Florida Conrad International Corp.
Hilton-OCCC Hotel, LLC
Hilton-OCCC Mezz Lender, LLC
7930 Jones Branch Drive
Suite 1100
McLean, Virginia 22102
Re: | Registration Statement on Form S-4 |
Ladies and Gentlemen:
We have acted as special Florida counsel to Florida Conrad International Corp., a Florida corporation (“Florida Conrad”), Hilton-OCCC Hotel, LLC, a Florida limited liability company (“OCCC Hotel”), and Hilton-OCCC Mezz Lender, LLC, a Florida limited liability company (“OCCC Mezz Lender”)(each individually, a “Florida Guarantor” and collectively, the “Florida Guarantors”), in connection with the Registration Statement on Form S-4 (the “Registration Statement”), filed concurrently herewith by Hilton Worldwide Finance LLC, a Delaware limited liability company, Hilton Worldwide Finance Corp., a Delaware corporation (collectively, the “Issuers”), the Florida Guarantors, Hilton Worldwide Holdings Inc. (“Holdings”) and the other guarantors named therein (collectively with the Florida Guarantors, the “Subsidiary Guarantors,” and collectively with the Florida Guarantors and Holdings, the “Guarantors”), with the Securities and Exchange Commission (the “Commission”) under the Securities Act of 1933, as amended (the “Act”). The Registration Statement relates to the issuance of the Issuers’ 5.625% Senior Notes due 2021 in the aggregate principal amount of $1,500,000,000 (the “Exchange Notes”) and related guarantee by the Guarantors (the “Exchange Guarantee” and collectively with the Exchange Notes, the “Exchange Securities”) pursuant to an exchange offer (the “Exchange Offer”) in exchange for a like principal amount of the Issuers’ issued and outstanding unregistered 5.625% Senior Notes due 2021 and related guarantee by the Guarantors. The Exchange Notes and Exchange Guarantee will be issued under an indenture, dated as of October 4, 2013, among the Issuers, Holdings and Wilmington Trust, National Association, as trustee (the “Trustee”), as supplemented by the First Supplemental Indenture, dated as of October 25, 2013 (the “First Supplemental Indenture”) and the Second Supplemental Indenture, dated as of September 8, 2014 (the “Second Supplemental Indenture”), among the Subsidiary Guarantors and the Trustee (the indenture as supplemented by the First Supplemental Indenture and the Second Supplemental Indenture, the “Indenture”).

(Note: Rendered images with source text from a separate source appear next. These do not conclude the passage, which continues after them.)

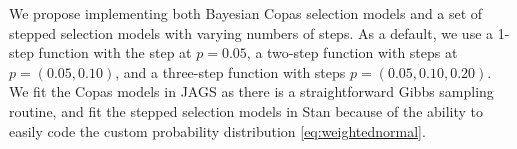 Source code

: \documentclass[12pt]{article}   	%
\numberwithin{equation}{section}
\begin{document}
We propose implementing both Bayesian Copas selection models \citep{mavridis2013copas, bai2020} and a set of stepped selection models with varying numbers of steps. As a default, we use a 1-step function with the step at $p=0.05$, a two-step function with steps at $p = (0.05, 0.10)$, and a three-step function with steps $p = (0.05, 0.10, 0.20)$. We fit the Copas models in JAGS \citep{plummer2003jags} as there is a straightforward Gibbs sampling routine, and fit the stepped selection models in Stan \citep{gelman2015stan} because of the ability to easily code the custom probability distribution \eqref{eq:weightednormal}. 


%
%



\end{document}
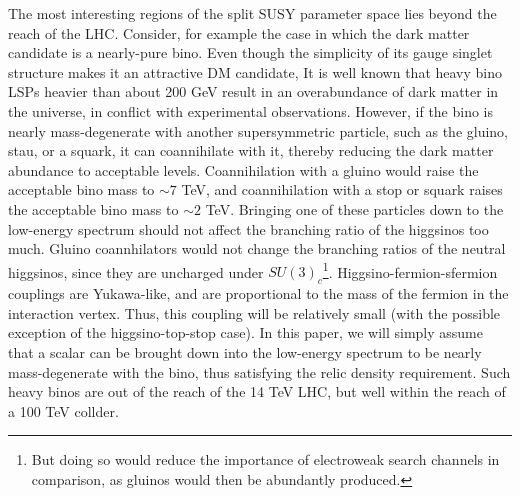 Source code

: The most interesting regions of the split SUSY parameter space lies beyond the reach of the LHC. Consider, for example the case in which the dark matter candidate is a nearly-pure bino. Even though the simplicity of its gauge singlet structure makes it an attractive DM candidate, It is well known that heavy bino LSPs heavier than about 200 GeV result in an overabundance of dark matter in the universe, in conflict with experimental observations. However, if the bino is nearly mass-degenerate with another supersymmetric particle, such as the gluino, stau, or a squark, it can coannihilate with it, thereby reducing the dark matter abundance to acceptable levels. Coannihilation with a gluino would raise the acceptable bino mass to $\sim 7$ TeV, and coannihilation with a stop or squark raises the acceptable bino mass to $\sim 2$ TeV. Bringing one of these particles down to the low-energy spectrum should not affect the branching ratio of the higgsinos too much. Gluino coannhilators would not change the branching ratios of the neutral higgsinos, since they are uncharged under $SU(3)_c$\footnote{But doing so would reduce the importance of electroweak search channels in comparison, as gluinos would then be abundantly produced.}. Higgsino-fermion-sfermion couplings are Yukawa-like, and are proportional to the mass of the fermion in the interaction vertex. Thus, this coupling will be relatively small (with the possible exception of the higgsino-top-stop case). In this paper, we will simply assume that a scalar can be brought down into the low-energy spectrum to be nearly mass-degenerate with the bino, thus satisfying the relic density requirement. Such heavy binos are out of the reach of the 14 TeV LHC, but well within the reach of a 100 TeV collder. 


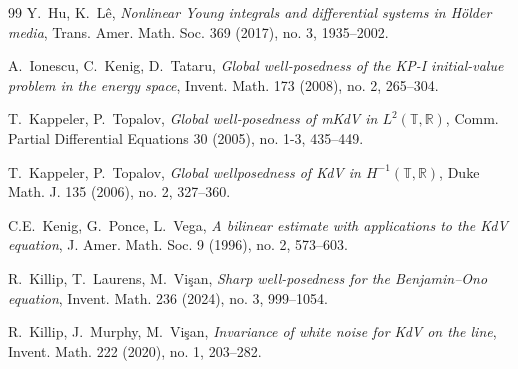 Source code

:\documentclass[letterpaper, 11pt,  reqno]{amsart}
\newcommand{\1}{\hspace{0.5mm}\text{I}\hspace{0.5mm}}
\newcommand{\R}{\mathbb{R}}
\newcommand{\T}{\mathbb{T}}
\numberwithin{equation}{section}
\numberwithin{theorem}{section}
\begin{document}
\begin{thebibliography}{99}
Y.~Hu, K.~L\^e, 
{\it Nonlinear Young integrals and differential systems in H\"older media},
 Trans. Amer. Math. Soc. 369 (2017), no. 3, 1935--2002. 


%
%
%
%
%
%
%



A.~Ionescu, C.~Kenig, D.~Tataru, 
{\it Global well-posedness of the KP-I initial-value problem in the energy space}, 
Invent. Math. 173 (2008), no. 2, 265--304.



T.~Kappeler, P.~Topalov,
{\it Global well-posedness of mKdV in $L^2(\T,\R)$}, 
Comm. Partial Differential Equations 30 (2005), no. 1-3, 435--449. 



T.~Kappeler, P.~Topalov,
{\it Global wellposedness of KdV in $H^{-1}(\T, \R)$},
Duke Math. J. 135 (2006), no. 2, 327--360.



%
%
%




C.E.~Kenig, G.~Ponce, L.~Vega,
{\it A bilinear estimate with applications to the KdV equation},
J. Amer. Math. Soc. 9 (1996), no. 2, 573--603.






R.~Killip, T.~Laurens, M.~Vi\c{s}an, 
{\it Sharp well-posedness for the Benjamin--Ono equation}, 
Invent. Math. 236 (2024), no. 3, 999--1054.



R.~Killip, J.~Murphy,  M.~Vi\c{s}an, 
{\it  Invariance of white noise for KdV on the line}, Invent. Math. 222 (2020), no. 1, 203--282.



\end{thebibliography}
\end{document}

We are delivering this opinion letter to you at your request in accordance with the requirements of Item 601(b)(5) of Regulation S-K under the Act.
This opinion letter is limited to the matters expressly stated herein. No opinions are to be inferred or implied beyond the opinions expressly so stated.
Hilton Worldwide Finance LLC
Hilton Worldwide Finance Corp.
Florida Conrad International Corp.
Hilton-OCCC Hotel, LLC
Hilton-OCCC Mezz Lender, LLC
September 11, 2014
Page 2
In connection with rendering the opinions set forth in this opinion letter, we have reviewed originals or copies of the following documents (collectively, the “Transaction Documents”):
(i) the Indenture (including the form of Exchange Note set forth therein);
(ii) the Registration Statement;
(iii) the Purchase Agreement, dated as of September 20, 2013, among the Issuers, Holdings and Merrill Lynch, Pierce, Fenner & Smith Incorporated, as representative of the initial purchasers (the “Representative”), as supplemented by the related Joinder Agreement, dated as of October 25, 2013, among the Subsidiary Guarantors and the Representative; and
(iv) the Registration Rights Agreement, dated as of October 4, 2013, among the Issuers, Holdings and the Representative, as supplemented by the related Joinder Agreement, dated as of October 25, 2013, among the Subsidiary Guarantors and the Representative.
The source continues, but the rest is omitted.